The Famous Monks of Skellig Michael
Ballinskelligs is the home of the famous Skellig Monks who, according to legend, travelled across Ireland to find ‘a paradise on earth’. While they settled on Skellig Michael, they found a winter home on the mainland in Ballinskelligs, and when they eventually left they island for good, they settled here too and founded the Abbey, which you can see from the beach.
Here is their story:

Early Irish monks, wishing to emulate the sacrifice and pure withdrawal into a life of faith exemplified by St. Anthony going out into the desert, found a parallel experience—the remote and deserted Irish offshore islands. The monastic ideal was to demonstrate an intense devotion by such extreme acts of self-exile: peregrinatio pro Dei amore, ‘pilgrimage for the love of God.’ Here, the love of God was brought to a new level, as no other Irish monastery was built in such a challenging location.
The establishment of the monastic settlement on Great Skellig is, according to local lore, credited to the sixth-century St. Fionán, a significant South Kerry saint who founded Innisfallen Abbey. The site drew its support from the local Corcu Duibne (Kingdom of Kerry) dynasties.

In the ninth century the idyllic but challenging life on the remote monastery was made even more challenging by the rampaging Vikings, who may have believed that the rocky refuge held either valuable objects to pillage or important men to be held for ransom.
‘In 824AD Scelec was plundered by the heathens and Étgal was carried off into captivity, and he died of hunger on their hands.
There came a fleet from Luimnech [Limerick, founded by the Norsemen] in the south of Erinn, they plundered Skellig Michael, and Inishfallen and Disert Donnain and Cluain Mor, and they killed Rudgaile, son of Selbach, the anchorite. It was he whom the angel set loose twice, and the foreigners bound him twice each time.’

The reputation of the Norse invaders likely preceded them to the monastic island. Their terrifying habit of burning villages and slaughtering the inhabitants included, according to some sources, the horrific practice of the ‘tossing of infants on top of their lances to and from each other.’ The different flights of steps on three sides of the island, while providing the monks the convenience of landing their boats in different seas, also gave the invading Vikings the means to attack the monastic site from different sides simultaneously.
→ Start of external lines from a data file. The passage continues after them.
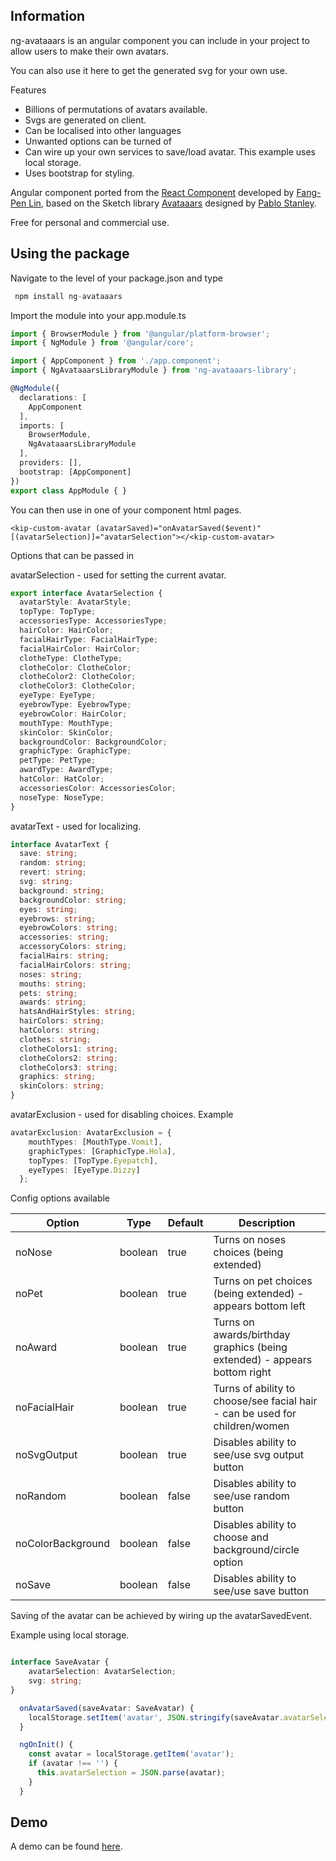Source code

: ## Information

ng-avataaars is an angular component you can include in your project to allow users to make their own avatars.

You can also use it here to get the generated svg for your own use.

Features        
  * Billions of permutations of avatars available.
  * Svgs are generated on client.
  * Can be localised into other languages
  * Unwanted options can be turned of
  * Can wire up your own services to save/load avatar. This example uses local storage.
  * Uses bootstrap for styling.

Angular component ported from the [React Component](https://github.com/fangpenlin/avataaars) developed by [Fang-Pen Lin](https://twitter.com/fangpenlin), based on the Sketch library [Avataaars](https://avataaars.com/) designed by [Pablo Stanley](https://twitter.com/pablostanley).

Free for personal and commercial use.

## Using the package

Navigate to the level of your package.json and type

```typescript
 npm install ng-avataaars
```

Import the module into your app.module.ts

```typescript
import { BrowserModule } from '@angular/platform-browser';
import { NgModule } from '@angular/core';

import { AppComponent } from './app.component';
import { NgAvataaarsLibraryModule } from 'ng-avataaars-library';

@NgModule({
  declarations: [
    AppComponent
  ],
  imports: [
    BrowserModule,
    NgAvataaarsLibraryModule
  ],
  providers: [],
  bootstrap: [AppComponent]
})
export class AppModule { }
```

You can then use in one of your component html pages.

```
<kip-custom-avatar (avatarSaved)="onAvatarSaved($event)" [(avatarSelection)]="avatarSelection"></<kip-custom-avatar>
```

Options that can be passed in

avatarSelection - used for setting the current avatar.

```typescript
export interface AvatarSelection {
  avatarStyle: AvatarStyle;
  topType: TopType;
  accessoriesType: AccessoriesType;
  hairColor: HairColor;
  facialHairType: FacialHairType;
  facialHairColor: HairColor;
  clotheType: ClotheType;
  clotheColor: ClotheColor;
  clotheColor2: ClotheColor;
  clotheColor3: ClotheColor;
  eyeType: EyeType;
  eyebrowType: EyebrowType;
  eyebrowColor: HairColor;
  mouthType: MouthType;
  skinColor: SkinColor;
  backgroundColor: BackgroundColor;
  graphicType: GraphicType;
  petType: PetType;
  awardType: AwardType;
  hatColor: HatColor;
  accessoriesColor: AccessoriesColor;
  noseType: NoseType;
}
```

avatarText - used for localizing.

```typescript
interface AvatarText {
  save: string;
  random: string;
  revert: string;
  svg: string;
  background: string;
  backgroundColor: string;
  eyes: string;
  eyebrows: string;
  eyebrowColors: string;
  accessories: string;
  accessoryColors: string;
  facialHairs: string;
  facialHairColors: string;
  noses: string;
  mouths: string;
  pets: string;
  awards: string;
  hatsAndHairStyles: string;
  hairColors: string;
  hatColors: string;
  clothes: string;
  clotheColors1: string;
  clotheColors2: string;
  clotheColors3: string;
  graphics: string;
  skinColors: string;
}
```
avatarExclusion - used for disabling choices. Example

```typescript
avatarExclusion: AvatarExclusion = {
    mouthTypes: [MouthType.Vomit],
    graphicTypes: [GraphicType.Hola],
    topTypes: [TopType.Eyepatch],
    eyeTypes: [EyeType.Dizzy]
  };
```

Config options available

| Option | Type | Default | Description |
| --- | --- | --- | --- |
| noNose | boolean | true | Turns on noses choices (being extended) |
| noPet | boolean | true | Turns on pet choices (being extended) - appears bottom left |
| noAward | boolean | true | Turns on awards/birthday graphics (being extended) - appears bottom right |
| noFacialHair | boolean | true | Turns of ability to choose/see facial hair - can be used for children/women |
| noSvgOutput | boolean | true | Disables ability to see/use svg output button |
| noRandom | boolean | false | Disables ability to see/use random button |
| noColorBackground | boolean | false | Disables ability to choose and background/circle option |
| noSave | boolean | false | Disables ability to see/use save button |

Saving of the avatar can be achieved by wiring up the avatarSavedEvent.

Example using local storage.

```typescript

interface SaveAvatar {
    avatarSelection: AvatarSelection;
    svg: string;
}

  onAvatarSaved(saveAvatar: SaveAvatar) {
    localStorage.setItem('avatar', JSON.stringify(saveAvatar.avatarSelection));
  }

  ngOnInit() {
    const avatar = localStorage.getItem('avatar');
    if (avatar !== '') {
      this.avatarSelection = JSON.parse(avatar);
    }
  }
```

## Demo

A demo can be found [here](https://stonecourier.github.io/ng_avataaars/).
It may be that the extremely difficult-to-access remote hermitage on the South Peak became the sanctuary of last resort.
In an ironic and likely apocryphal local legend it is told that in 993 Viking Olaf Trygvasson, later to become Olaf I, King of Norway, was intent on a raid of the monastery but instead was baptized into the Christian faith by a Skellig hermit. His son, Olaf II, became the patron saint of Norway.

By the 13th century Irish Christianity was transforming itself from the Celtic Church’s monastic model to the diocesan structure of the Anglo-Normans. This political change, as well as colder weather and greater winter storm activity, forced the monks (by now Augustinians) to abandon the island and recreate their monastery on the mainland at Ballinskelligs.
(The article above was based on Voices From The Dawn, a website about Irish monuments. The article below is from World Heritage Ireland)

A monastery may have been founded as early as the sixth century, reputedly by Saint Fionán, but the first definite reference to monks on the Skelligs dates to the eighth century when the death of ‘Suibhni of Scelig’ is recorded. Skellig is referred to in the annals of the ninth and tenth centuries and its dedication to Saint Michael the Archangel appears to have happened some time before 1044 when the death of ‘Aedh of Scelic-Mhichíl’ is recorded. It is probable that this dedication to Saint Michael was celebrated by the building of Saint Michael’s church in the monastery.

The church of Saint Michael was mentioned by Giraldus Cambrensis in the late twelfth century. His account of the miraculous supply of communal wine for daily Mass in St. Michael’s Church implies that the monastery was in constant occupation at that time.
In the thirteenth century a general climatic deterioration resulted in colder weather and increased storms. This, together with changes in the structure of the Irish Church, signalled the end of the eremitical community on Skellig Michael. The monks appear to have moved to Ballinskelligs on the mainland at about this time. The Prior of the Augustinian Abbey at Ballinskelligs was referred to as the Prior de Rupe Michaelis in the early fourteenth century, implying that the island still formed an important part of their monastery at that time.